*** Opening GIVEN ENTRIES ***

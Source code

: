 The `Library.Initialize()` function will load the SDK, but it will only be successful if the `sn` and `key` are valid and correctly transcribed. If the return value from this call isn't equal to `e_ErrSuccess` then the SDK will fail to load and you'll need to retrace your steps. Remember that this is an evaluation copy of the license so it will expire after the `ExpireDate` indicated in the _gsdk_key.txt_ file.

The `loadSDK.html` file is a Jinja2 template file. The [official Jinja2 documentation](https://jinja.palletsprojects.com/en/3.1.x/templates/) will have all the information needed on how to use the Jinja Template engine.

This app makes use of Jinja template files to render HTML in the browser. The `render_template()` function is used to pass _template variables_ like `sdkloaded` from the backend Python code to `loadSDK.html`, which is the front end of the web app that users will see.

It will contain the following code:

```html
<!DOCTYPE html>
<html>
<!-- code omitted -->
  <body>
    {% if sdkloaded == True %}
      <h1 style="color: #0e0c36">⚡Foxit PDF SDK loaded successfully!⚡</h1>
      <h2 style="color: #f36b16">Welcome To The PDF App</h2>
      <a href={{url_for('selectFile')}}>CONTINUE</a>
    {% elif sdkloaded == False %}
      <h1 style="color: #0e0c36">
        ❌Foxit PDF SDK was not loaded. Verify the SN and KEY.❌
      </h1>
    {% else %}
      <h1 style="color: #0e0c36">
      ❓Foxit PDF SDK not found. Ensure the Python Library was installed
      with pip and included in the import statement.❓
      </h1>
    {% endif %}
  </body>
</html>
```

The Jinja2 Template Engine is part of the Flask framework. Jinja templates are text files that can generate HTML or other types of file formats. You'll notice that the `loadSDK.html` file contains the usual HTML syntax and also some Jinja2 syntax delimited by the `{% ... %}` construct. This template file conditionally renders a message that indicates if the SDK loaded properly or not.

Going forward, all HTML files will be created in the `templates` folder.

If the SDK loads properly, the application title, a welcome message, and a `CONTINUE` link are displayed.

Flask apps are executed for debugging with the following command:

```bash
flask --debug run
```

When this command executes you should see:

*** Closing GIVEN ENTRIES ***
*** Opening GIVEN ENTRIES ***

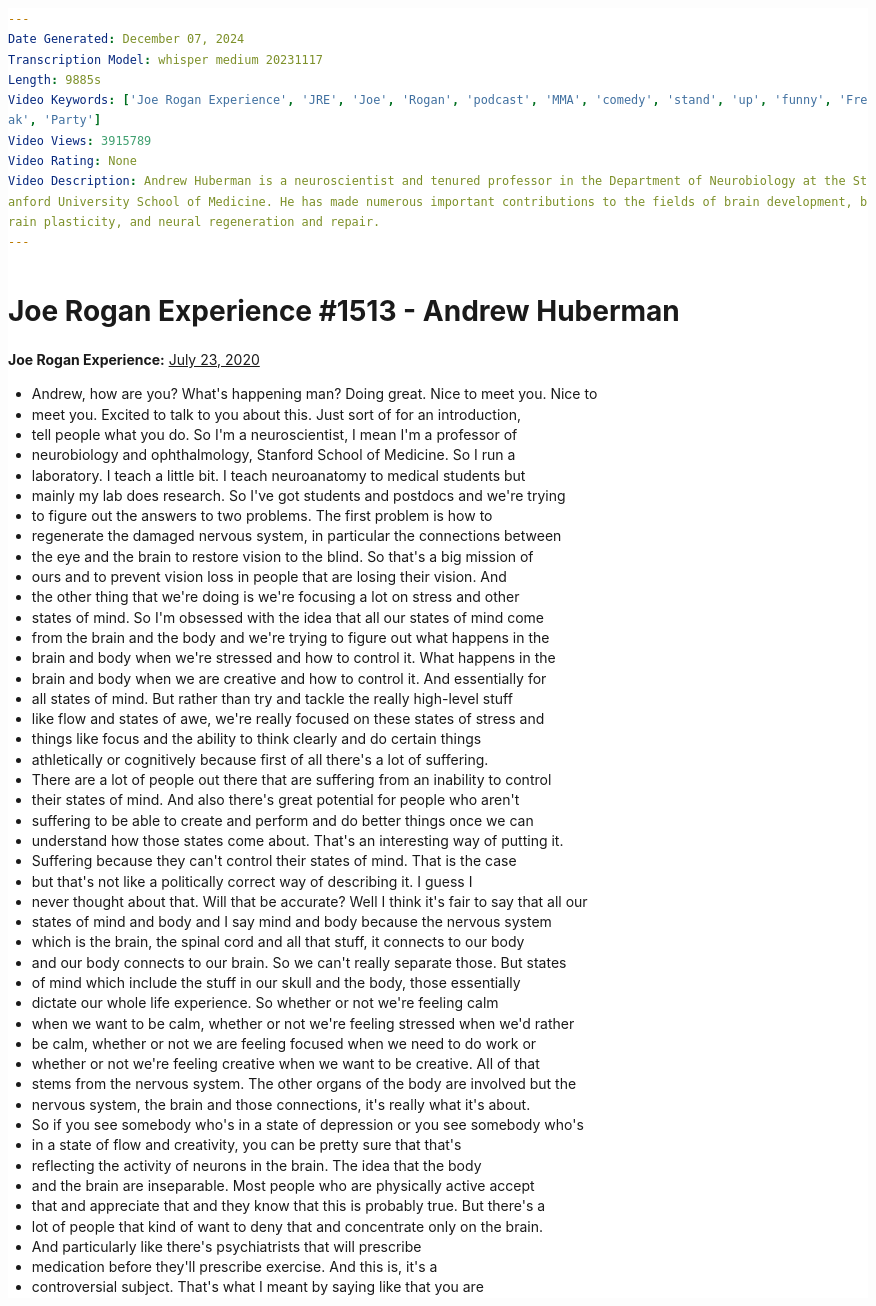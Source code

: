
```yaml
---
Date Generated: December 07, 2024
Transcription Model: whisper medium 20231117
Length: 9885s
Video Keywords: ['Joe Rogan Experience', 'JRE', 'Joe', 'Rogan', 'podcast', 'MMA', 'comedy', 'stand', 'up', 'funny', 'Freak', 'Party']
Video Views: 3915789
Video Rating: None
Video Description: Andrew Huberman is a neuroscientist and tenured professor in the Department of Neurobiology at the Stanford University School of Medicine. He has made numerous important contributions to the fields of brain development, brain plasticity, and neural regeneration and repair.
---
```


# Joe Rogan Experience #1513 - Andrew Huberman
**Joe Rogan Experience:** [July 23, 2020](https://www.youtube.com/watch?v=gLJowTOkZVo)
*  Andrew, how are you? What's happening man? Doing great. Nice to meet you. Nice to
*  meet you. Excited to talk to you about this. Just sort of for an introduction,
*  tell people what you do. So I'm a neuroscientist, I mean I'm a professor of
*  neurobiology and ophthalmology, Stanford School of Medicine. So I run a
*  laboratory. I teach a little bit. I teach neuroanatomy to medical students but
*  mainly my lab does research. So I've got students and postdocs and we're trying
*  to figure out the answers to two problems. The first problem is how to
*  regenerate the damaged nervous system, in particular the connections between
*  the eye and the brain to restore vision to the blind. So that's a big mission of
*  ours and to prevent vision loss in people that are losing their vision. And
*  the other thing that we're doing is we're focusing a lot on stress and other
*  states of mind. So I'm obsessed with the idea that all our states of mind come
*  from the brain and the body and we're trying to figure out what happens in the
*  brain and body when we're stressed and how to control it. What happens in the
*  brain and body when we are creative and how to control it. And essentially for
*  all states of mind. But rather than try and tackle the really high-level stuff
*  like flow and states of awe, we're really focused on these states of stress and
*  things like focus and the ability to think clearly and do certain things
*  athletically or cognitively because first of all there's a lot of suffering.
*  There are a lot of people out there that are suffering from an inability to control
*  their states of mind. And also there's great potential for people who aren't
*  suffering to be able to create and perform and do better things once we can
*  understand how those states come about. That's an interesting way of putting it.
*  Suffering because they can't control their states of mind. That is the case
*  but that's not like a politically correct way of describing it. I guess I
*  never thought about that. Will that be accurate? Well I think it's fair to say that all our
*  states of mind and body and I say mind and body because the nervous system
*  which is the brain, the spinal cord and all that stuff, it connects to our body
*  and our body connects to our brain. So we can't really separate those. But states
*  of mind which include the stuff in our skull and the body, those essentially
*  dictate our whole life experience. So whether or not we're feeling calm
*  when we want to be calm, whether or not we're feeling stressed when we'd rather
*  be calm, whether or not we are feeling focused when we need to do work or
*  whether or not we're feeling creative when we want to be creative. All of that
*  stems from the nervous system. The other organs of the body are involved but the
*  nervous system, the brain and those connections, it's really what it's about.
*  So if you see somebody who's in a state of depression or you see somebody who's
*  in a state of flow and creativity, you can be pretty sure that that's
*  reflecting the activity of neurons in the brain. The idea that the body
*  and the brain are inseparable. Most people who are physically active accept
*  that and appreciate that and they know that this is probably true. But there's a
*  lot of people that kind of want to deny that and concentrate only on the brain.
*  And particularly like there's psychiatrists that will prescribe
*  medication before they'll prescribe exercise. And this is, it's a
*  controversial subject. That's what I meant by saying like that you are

*** Closing GIVEN ENTRIES ***
*** Opening GIVEN ENTRIES ***

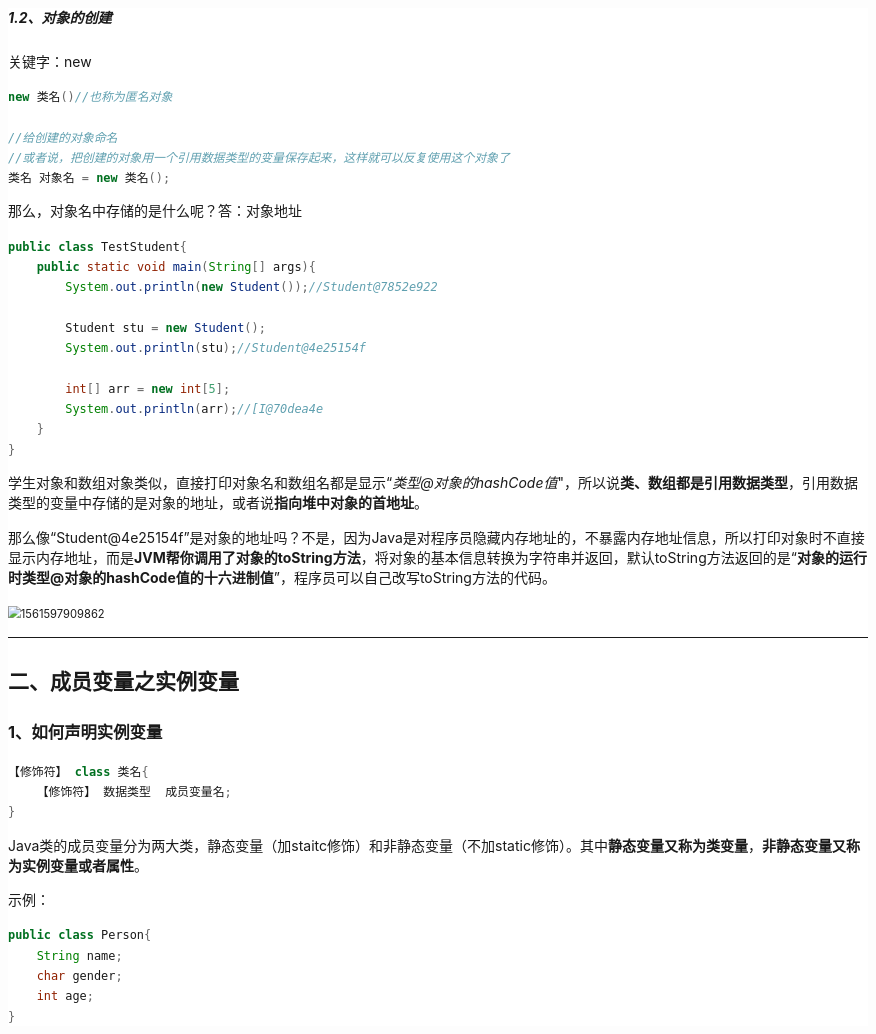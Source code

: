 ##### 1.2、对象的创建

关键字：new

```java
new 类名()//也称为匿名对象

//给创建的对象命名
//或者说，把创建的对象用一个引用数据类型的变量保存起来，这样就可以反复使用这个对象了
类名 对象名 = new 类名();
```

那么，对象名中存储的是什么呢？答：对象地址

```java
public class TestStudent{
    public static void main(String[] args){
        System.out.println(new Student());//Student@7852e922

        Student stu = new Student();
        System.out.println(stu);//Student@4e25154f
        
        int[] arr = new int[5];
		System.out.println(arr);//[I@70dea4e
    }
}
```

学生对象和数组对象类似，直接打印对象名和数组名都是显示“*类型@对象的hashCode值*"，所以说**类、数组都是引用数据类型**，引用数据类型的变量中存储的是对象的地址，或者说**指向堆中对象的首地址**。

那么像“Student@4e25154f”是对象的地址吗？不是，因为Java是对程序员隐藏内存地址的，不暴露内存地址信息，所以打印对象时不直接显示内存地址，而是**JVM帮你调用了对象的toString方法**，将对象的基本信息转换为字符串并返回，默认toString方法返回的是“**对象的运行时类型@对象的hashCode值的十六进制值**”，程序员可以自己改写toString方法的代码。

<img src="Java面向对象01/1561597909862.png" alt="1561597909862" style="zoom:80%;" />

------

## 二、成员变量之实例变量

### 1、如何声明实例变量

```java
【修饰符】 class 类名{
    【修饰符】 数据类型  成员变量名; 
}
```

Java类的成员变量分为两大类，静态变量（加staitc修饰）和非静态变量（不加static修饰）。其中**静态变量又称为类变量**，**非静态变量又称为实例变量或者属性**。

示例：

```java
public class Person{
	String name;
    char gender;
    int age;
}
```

*** Closing GIVEN ENTRIES ***

**EXERCISE PROMPT:** Where in the records does the string "because" appear? Copy every line that has it.

**YOUR RESPONSE:**
*  athletically or cognitively because first of all there's a lot of suffering.
*  Suffering because they can't control their states of mind. That is the case
*  states of mind and body and I say mind and body because the nervous system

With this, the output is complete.